Voilà la première chose qui traverse mes lèvres en franchissant la porte de la cafétéria des professeurs. Il n’y a personne d’autres que nous trois et ça tombe bien car c’est justement aux professeurs Enjoji et Koizumi que je voulais parler. « Bonjour à vous deux. Vous auriez une minute ? » Même si la réponse est non, ils vont quand même prendre le temps de m’écouter. Je ne suis pas d’une nature sociable et il me faut une bonne raison pour engager la conversation à un collègue qui n’enseigne pas la même discipline que moi. D’ailleurs, je ne le fais pas de gaité de cœur, j’ai en général autre chose à faire que de papoter avec mes pairs mais ce problème les concerne aussi. Sortant mon téléphone portable, je pianote rapidement dessus avant de leur montrer l’écran. « Lequel de vous deux est responsable de cette mauvaise blague ? » Qu’affiche mon écran ? Un document photographié au secrétariat un peu plus tôt qui nous porte tous les trois volontaires pour organiser une sortie cohésion de fin d’année pour les professeurs de Chuo. « Regardez-vous email, une note vient de passer à ce sujet et nos collègues nous ont déjà envoyé des mails pour s’inscrire à cette fameuse sortie. Alors ? A qui dois-je dire merci pour avoir été choisi comme volontaire désigné ? » Parce que bien sûr il n’y a pas de sceau ni d’autres signature que nos noms à tous les trois sur la fameuse lettre reçu au secrétariat. D’ailleurs personne n’a eu le réflexe de vérifier qu’elle venait bien de nous avant de la diffuser. Comme si j’avais que ça à faire d’organiser des sorties cohésions avec mes collègues !

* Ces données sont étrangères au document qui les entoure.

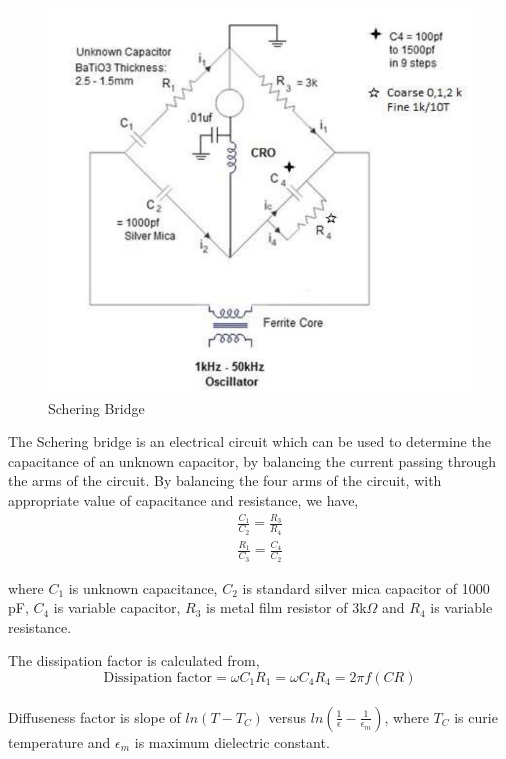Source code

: \documentclass[a4paper, amsfonts, amssymb, amsmath, reprint, showkeys, nofootinbib, twoside]{revtex4-1}
\begin{document}
\begin{figure}[H]
	\centering
	\includegraphics[scale=0.35]{3}
	\caption{Schering Bridge}
	\label{1}
\end{figure}

The Schering bridge is an electrical circuit which can be used to determine the capacitance of an unknown capacitor, by balancing the current passing through the arms of the circuit. By balancing the four arms of the circuit, with appropriate value of capacitance and resistance, we have,
\begin{align}
	\frac {C_1}{ C_2}=\frac{R_3}{R_4}\\
	\frac {R_1}{ C_3}=\frac{C_4}{C_2}
\end{align}

where $C_1$ is unknown capacitance, $C_2$ is standard silver mica capacitor of 1000 pF, $C_4$ is variable capacitor, $R_3$ is metal film resistor of 3k$\Omega$ and $R_4$ is variable resistance. 

The dissipation factor is calculated from,
\begin{equation}
	\text{Dissipation factor}=\omega C_1R_1=\omega C_4R_4=2\pi f (CR)
\end{equation}
\\
Diffuseness factor is slope of $ln(T-T_C)$ versus $ln(\frac{1}{\epsilon}-\frac{1}{\epsilon_m})$, where $T_C$ is curie temperature and $\epsilon_m$ is maximum dielectric constant. 
\end{document}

Ces mots qui auraient pu résonner comme une douce mélodie aux oreilles de Koizumi Yûji eurent pour simple effet de l’agresser verbalement pendant sa précieuse pause repas. Il était si ravi qu’il y ait peu de monde dans cette cafétéria, cette interpellation venait de briser son répit. Haussant un sourcil, l’enseignant releva la tête avec nonchalance, se demandant qui était le second concerné. Enjoji Keito. Il l’avait déjà croisé quelques fois dans la salle des professeurs et il avait été présent à l’inauguration du bâtiment des arts tout neuf dont lui et ses pairs avaient hérité pour enseigner leurs arts respectifs. Quant au fauteur de troubles, il s’agissait de Kawamura Renji, également professeur d’arts. Yûji aurait été incapable de dire dans quelle matière il enseignait, tellement cela lui faisait une belle jambe. Ce dernier se décida d’ailleurs à les saluer comme il se devait, après les avoir hélé de manière sommaire. Bon, il allait accoucher ?

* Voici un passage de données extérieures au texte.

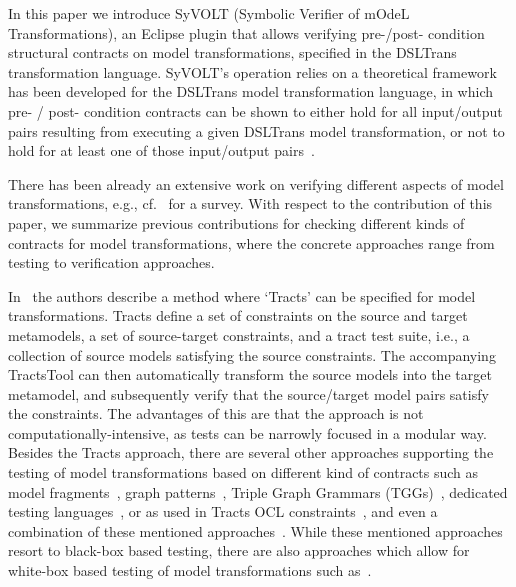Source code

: In this paper we introduce SyVOLT (Symbolic Verifier of mOdeL Transformations),
an Eclipse plugin that allows verifying pre-/post- condition structural
contracts on model transformations, specified in the DSLTrans transformation
language. SyVOLT's operation relies on a theoretical framework has been
developed for the DSLTrans model transformation language, in which pre- / post- condition
contracts can be shown to either hold for all input/output pairs resulting from
executing a given DSLTrans model transformation, or not to hold for at least
one of those input/output pairs~\cite{Lucio2014}.


There has been already an extensive work on verifying different aspects of model
transformations, e.g., cf.~\cite{AmraniLSCDVTC12} for a survey.
With respect to the contribution of this paper, we summarize previous
contributions for checking different kinds of contracts for model
transformations, where the concrete approaches range from testing to
verification approaches.

In~\cite{Gogolla2011,Vallecillo2012} the authors describe a method where
`Tracts' can be specified for model transformations. Tracts define a set of
constraints on the source and target metamodels, a set of source-target
constraints, and a tract test suite, i.e., a collection of source models
satisfying the source constraints. The accompanying TractsTool can then
automatically transform the source models into the target metamodel, and
subsequently verify that the source/target model pairs satisfy the constraints.
The advantages of this are that the approach is not computationally-intensive,
as tests can be narrowly focused in a modular way. Besides the Tracts approach,
there are several other approaches supporting the testing of model
transformations based on different kind of contracts such as model
fragments~\cite{Mottu2008}, graph patterns~\cite{Guerra12,BaloghBCGHMPPRVa10},
Triple Graph Grammars (TGGs)~\cite{WieberAS14}, dedicated testing
languages~\cite{Kolovos06,Garcia-Dominguez11}, or as used in Tracts OCL
constraints~\cite{Cariou09}, and even a combination of these mentioned
approaches~\cite{Pele}. While these mentioned approaches resort to black-box
based testing, there are also approaches which allow for white-box based testing
of model transformations such as~\cite{GonzalezC12}.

« Bonjour. On a le choix ? »
Enjoji, Koizumi et Kawamura étaient le trio des professeurs taciturnes, discrets et qui ne parlaient à personne et se contentaient de faire leur travail. Les rumeurs concernant une possible relation amoureuse entre Hoshino Mitsue et lui-même s’étant doucement dissipées, le jeune professeur de théâtre évitait au maximum d’attirer l’attention sur lui. Mais les deux autres étaient comme lui. Enjoji et lui se contentaient de partager la table de la cafétéria mais ne s’étaient pas adressé la parole pour autant.

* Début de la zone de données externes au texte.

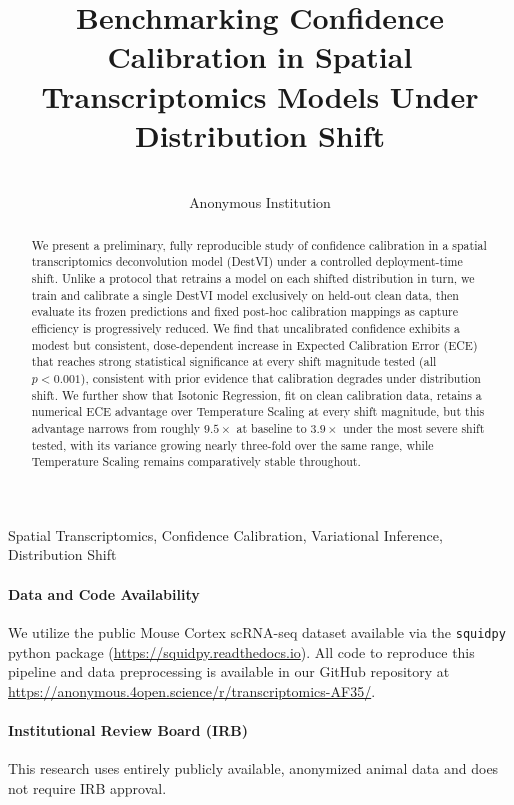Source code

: \documentclass[pmlr,twocolumn,10pt]{jmlr} %
\title[Benchmarking Confidence Calibration in Spatial Transcriptomics Models Under Distribution Shift]{Benchmarking Confidence Calibration in Spatial Transcriptomics Models Under Distribution Shift}
\author{
 \Name{Anonymous Authors} \Email{anonymous@example.com}\\
 \addr Anonymous Institution
}
\begin{document}
\maketitle

\begin{abstract}
We present a preliminary, fully reproducible study of confidence calibration in a spatial transcriptomics deconvolution model (DestVI) under a controlled deployment-time shift. Unlike a protocol that retrains a model on each shifted distribution in turn, we train and calibrate a single DestVI model exclusively on held-out clean data, then evaluate its frozen predictions and fixed post-hoc calibration mappings as capture efficiency is progressively reduced. We find that uncalibrated confidence exhibits a modest but consistent, dose-dependent increase in Expected Calibration Error (ECE) that reaches strong statistical significance at every shift magnitude tested (all $p<0.001$), consistent with prior evidence that calibration degrades under distribution shift. We further show that Isotonic Regression, fit on clean calibration data, retains a numerical ECE advantage over Temperature Scaling at every shift magnitude, but this advantage narrows from roughly $9.5\times$ at baseline to $3.9\times$ under the most severe shift tested, with its variance growing nearly three-fold over the same range, while Temperature Scaling remains comparatively stable throughout.
\end{abstract}

\begin{keywords}
Spatial Transcriptomics, Confidence Calibration, Variational Inference, Distribution Shift
\end{keywords}

\paragraph*{Data and Code Availability}
We utilize the public Mouse Cortex scRNA-seq dataset available via the \texttt{squidpy} python package (\url{https://squidpy.readthedocs.io}). All code to reproduce this pipeline and data preprocessing is available in our GitHub repository at \url{https://anonymous.4open.science/r/transcriptomics-AF35/}.
\paragraph*{Institutional Review Board (IRB)}
This research uses entirely publicly available, anonymized animal data and does not require IRB approval.
\end{document}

Kawamura braqua soudainement vers eux un écran de téléphone présentant une photo du secrétariat. Yûji ne comprit pas immédiatement de quoi il s’agissait : il plissa les yeux avant de les écarquiller de surprise en comprenant le problème. Eux, organisateurs d’une soirée de cohésion de fin d’année ? Quelle bonne blague.
« Qu’est-ce que c’est que ça encore ? »
Une farce d’Halloween qui sortait de derrière les fagots avec quasiment 10 jours de retard ? Lee Sora qui voulait l’emmerder une fois de plus ? Après tout, cette garce en avait après tout le monde quand il s’agissait d’enquiquiner les gens, alors pourquoi pas. Yûji grimaça et même s’il n’avait pas adressé un seul regard à Enjoji, il se doutait qu’il devait afficher une expression similaire à la sienne. Lorsque Kawamura suggéra de consulter leurs emails pour vérifier ladite note et les emails de collègues, Yûji s’exécuta. Il n’était pas très téléphone et il l’avait laissé au fond de la poche de son manteau pendant son repas. Effectivement, des mails avaient fusé. Putain.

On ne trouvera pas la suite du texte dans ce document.